Le premier est intrinsèquement lié à l'anniversaire que nous célébrons. Avec l'arrivée des recours individuels, la Cour européenne des droits de l'Homme s'est trouvée confrontée à un contentieux de masse. La Cour, en quelque sorte, est victime de son succès et a dû faire face à l'accroissement considérable du nombre de requêtes et à la surcharge de travail que cela occasionne.

Au niveau européen, nous avons adopté des protocoles modifiant le fonctionnement de la Cour. Je pense notamment au protocole n°14 ainsi qu'au protocole n°15, adopté cet été, qui, dans un souci évident d'effectivité, réduit le délai dans lequel la Cour peut être saisie après une décision nationale devenue définitive.

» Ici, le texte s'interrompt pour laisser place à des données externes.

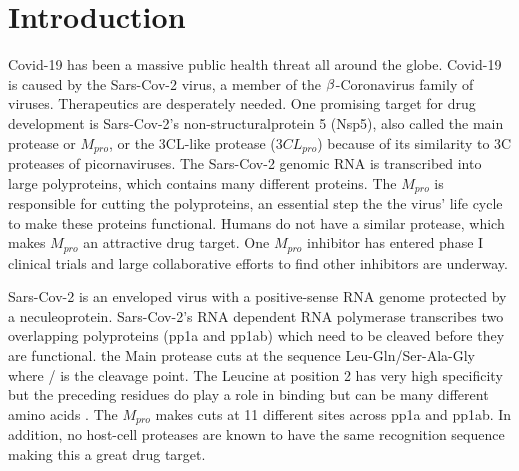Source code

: \documentclass{biophys-new}
\begin{document}
\section*{Introduction}

Covid-19 has been a massive public health threat all around the globe. Covid-19 is caused by the Sars-Cov-2 virus, a member of the $\MakeUppercase{\beta}$-Coronavirus family of viruses. Therapeutics are desperately needed. One promising target for drug development is Sars-Cov-2's non-structuralprotein 5 (Nsp5), also called the main protease or $M_{pro}$, or the 3CL-like protease ($3CL_{pro}$) because of its similarity to 3C proteases of picornaviruses\cite{tan2005ph}. The Sars-Cov-2 genomic RNA is transcribed into large polyproteins, which contains many different proteins. The $M_{pro}$ is responsible for cutting the polyproteins, an essential step the the virus' life cycle to make these proteins functional. Humans do not have a similar protease, which makes $M_{pro}$ an attractive drug target. One $M_{pro}$ inhibitor has entered phase I clinical trials \cite{boras2020discovery} and large collaborative efforts to find other inhibitors are underway\cite{achdout2020covid}.

Sars-Cov-2 is an enveloped virus with a positive-sense RNA genome protected by a neculeoprotein. Sars-Cov-2's RNA dependent RNA polymerase transcribes two overlapping polyproteins (pp1a and pp1ab) which need to be cleaved before they are functional. the Main protease cuts at the sequence Leu-Gln/Ser-Ala-Gly  where / is the cleavage point\cite{Zhang409}. The Leucine at position 2 has very high specificity but the preceding residues do play a role in binding but can be many different amino acids \cite{rut2020substrate}. The $M_{pro}$ makes cuts at 11 different sites across pp1a and pp1ab. In addition, no host-cell proteases are known to have the same recognition sequence making this a great drug target\cite{hilgenfeld2014sars}. 
\end{document}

Au-delà des protocoles additionnels, la Cour européenne des droits de l'homme a aussi réformé ses méthodes de travail en mettant en place la procédure pilote ou encore en adoptant une politique de priorisation à laquelle je sais que vous êtes attaché, Monsieur le Président. Les résultats sont déjà visibles. Je sais aussi que le juge français s'attache à résorber le stock des affaires françaises en instance. Je l'en félicite et nous l'y aidons en renforçant les moyens de la Cour.

Mais reconnaître à chaque européen un recours effectif serait vain s'il ne lui ouvrait la possibilité d'obtenir une décision exécutée. Parler de l'effectivité des recours, c'est nécessairement s'interroger sur l'exécution des décisions qui en découlent. Et c'est là le deuxième défi que je voulais aborder avec vous.

Parler d'exécution des arrêts de la Cour ce n'est pas simplement s'arrêter à la question du versement par l'Etat condamné de la compensation financière fixée par la décision. La France ne s'est d'ailleurs jamais soustraite à cette obligation.

Assurer l'exécution des arrêts rendus par la Cour, c'est également et surtout assurer la mise en conformité du droit et de la jurisprudence au niveau national avec la solution dégagée au niveau européen. Ici encore, je redis haut et fort que la France tient à assurer, au sens plein et entier, l'exécution des arrêts de la Cour.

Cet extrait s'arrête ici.